C’est pour cette raison que l’on attend tout naturellement davantage du pédagogue, spécialiste formé à qui l’on a tant bien que mal enseigné la psychologie, c’est-à-dire les points de vue de celui-ci ou de celui-là, le plus souvent d’opinions fondamentalement différentes, à qui l’on a appris comment l’enfant est présumé être constitué et comment il faut le traiter. Des jeunes gens qui ont choisi la pédagogie pour profession ont posé à priori qu’ils ont été eux-mêmes éduqués. Sont-ils tous, tant qu’ils sont, des « personnalités » ? Personne sans doute, ne voudrait l’affirmer.
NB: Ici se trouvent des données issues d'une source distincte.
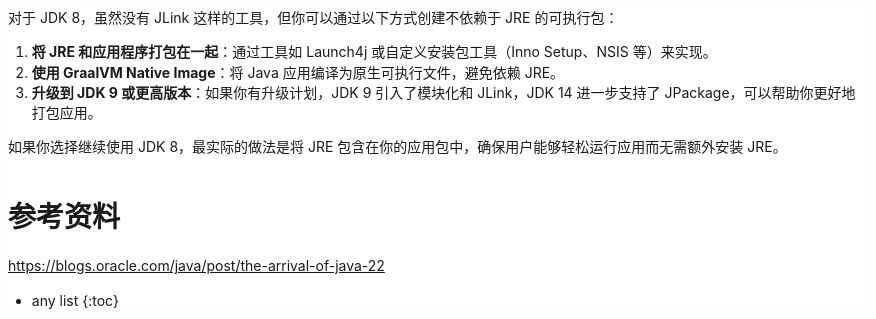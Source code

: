 对于 JDK 8，虽然没有 JLink 这样的工具，但你可以通过以下方式创建不依赖于 JRE 的可执行包：

1. **将 JRE 和应用程序打包在一起**：通过工具如 Launch4j 或自定义安装包工具（Inno Setup、NSIS 等）来实现。
2. **使用 GraalVM Native Image**：将 Java 应用编译为原生可执行文件，避免依赖 JRE。
3. **升级到 JDK 9 或更高版本**：如果你有升级计划，JDK 9 引入了模块化和 JLink，JDK 14 进一步支持了 JPackage，可以帮助你更好地打包应用。

如果你选择继续使用 JDK 8，最实际的做法是将 JRE 包含在你的应用包中，确保用户能够轻松运行应用而无需额外安装 JRE。

# 参考资料

https://blogs.oracle.com/java/post/the-arrival-of-java-22


* any list
{:toc}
Ils ont, l’un dans l’autre, reçu la même éducation défectueuse que les enfants qu’ils doivent éduquer et ne sont en général pas davantage des personnalités que ne le sont ceux-là. » (Jung, 1963)
 
 
Cette citation du psychiatre et psychanalyste suisse Carl Gustave Jung[1], extraite de son livrePsychologie et Education posant les bases d’une pédagogie dite jungienne, a le mérite d’exprimer, de manière certes un peu crue, clairement et à « voix haute » les problèmes majeurs sur lesquels repose l’acte éducatif.
 
En effet, éduquer est un acte soumis à une double distanciation. Une première distance existe entre l’éducation reçue par l’enfant (notamment avant son entrée à l’école) au sein de sa famille et l’éducation que le jeune recevra de la part de l’institution et ce, tout au long de sa scolarisation. Une seconde distance existe également entre la formation reçue par le « futur enseignant », formé entre autres à la pédagogie et à la (aux) discipline(s) qu’il sera amené à enseigner, et la réalité du métier qui, outre la transmission du savoir comme objet, repose sur la gestion de relations humaines complexes, gestion pour laquelle le jeune enseignant a très peu (voire n’a pas) été formé : on pense notamment à une formation en psychologie sociale ainsi qu’à la psychanalyse. Il est également question, dans cette citation, de la problématique de l’éducation donnée par les parents (dont la place est « première » et « la plus importante ») à leurs enfants, posée en ces termes : « qui donc n’a jamais pensé à imaginer des méthodes pour donner aux parents de la « personnalité » ? » Ce questionnement a fait l’objet (de manière indirecte) d’un autre article[2] et nous n’y reviendrons pas ici.
 
Les théories de Jung en psychanalyse restent encore très peu connues en France au regard de l’impact qu’ont eu les préceptes freudiens et de l’écho qu’a trouvé la psychologie analytique outre-Atlantique. Il n’est donc pas étonnant, que les idées de Jung en ce qui concerne l’éducation n’aient pas encore été le point de départ de nombreuses études. En 2005 cependant, Clifford Mayes, docteur et professeur en sciences de l’éducation à la Brigham Young University, a tenté d’institutionnaliser ce qu’il nomme la « pédagogie archétypale[3] » dans son ouvrage intitulé Jung and education : elements of an archetypal pedagogy.
 
 
Reprenant ainsi la problématique de la professionnalisation du métier d’enseignant, il explique que notre « problème éducatif souffre en somme de ne viser unilatéralement que l’enfant qu’il faut élever et de négliger aussi unilatéralement le fait que les éducateurs adultes n’ont pas été eux-mêmes éduqués. Après avoir terminé le cycle de ses études, chacun a l’impression d’en avoir fini avec l’éducation, d’être, en un mot, un adulte. Il ne peut certes en être autrement ; il faut qu’il soit fermement persuadé de sa compétence pour pouvoir affronter la lutte pour l’existence. Le doute et le sentiment d’incertitude le paralyseraient et l’entraveraient, ils enfouiraient la foi si nécessaire en sa propre autorité et le rendraient inapte à l’exercice de sa profession. On veut l’entendre dire qu’il connaît son affaire et qu’il en est sûr, et non qu’il doute de lui-même et de sa compétence.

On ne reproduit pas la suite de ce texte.